Aping the west, urban Indian healthcare providers should eliminate their mental block against anything local; they must develop some discipline in following the scientific principles of improvement and vision to own and deal with population health rather than client/customer health; that might help them improve the quality of healthcare in India. If you are Indian you have certainly heard the Gandhian word called 'swadeshi'; Abhay and Rani Bang are probably the greatest proponents of Swadeshi in healthcare, being Gandhians themselves that is hardly surprising what is relevant is that swadeshi has given India some top class results and lessons worth emulating in every area of Indian healthcare.

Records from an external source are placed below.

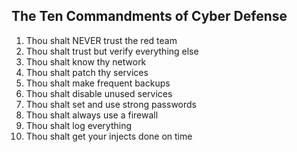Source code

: ## The Ten Commandments of Cyber Defense

1. Thou shalt NEVER trust the red team
1. Thou shalt trust but verify everything else
2. Thou shalt know thy network
3. Thou shalt patch thy services
4. Thou shalt make frequent backups
5. Thou shalt disable unused services
6. Thou shalt set and use strong passwords
7. Thou shalt always use a firewall
8. Thou shalt log everything
9. Thou shalt get your injects done on time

This is the Indian rural version of what Intermountain Healthcare does at Utah. I recommend the Bang method for India's healthcare improvement. I also recommend a Bharat Ratna for the Bangs.

©M HEMADRI 
Follow me on twitter @HemadriTweets



References

Dr Abhay and Rani Bang's SEARCH website: http://www.searchgadchiroli.org

India Infant Mortality Rate graph generated from the longitudinal data at http://en.wikipedia.org/wiki/List_of_countries_by_infant_mortality_rate

6 comments:

Paul Levy said...

Fascinating!

(I've linked my blog to yours, by the way.)

M HEMADRI said...

Thanks Paul for your comment and your support.

Your blog was one of my early inspiration to start writing.

Manish Kushe said...

Amazing....I know other couple who got inspired from Dr Bang. Dr Prakash amate is another example.

Kavitha Madhuri Thumuluru said...

Wow. It is both humbling and a matter of pride that not a system but 2 doctors who care can make a positive change! Hats off to them and thanks to u Hemadri for informing u

M HEMADRI said...

Manish, Dr & Dr Mrs Amte are extraordinary human beings.

Kavitha, what is also remarkable is not only they have created a great system but they have documented it scientifically and published it for anyone to learn.

JK said...

It is sad that our learning is quite prejudiced towards the western world. Anything which has seen success using alternate methods is looked with suspicion.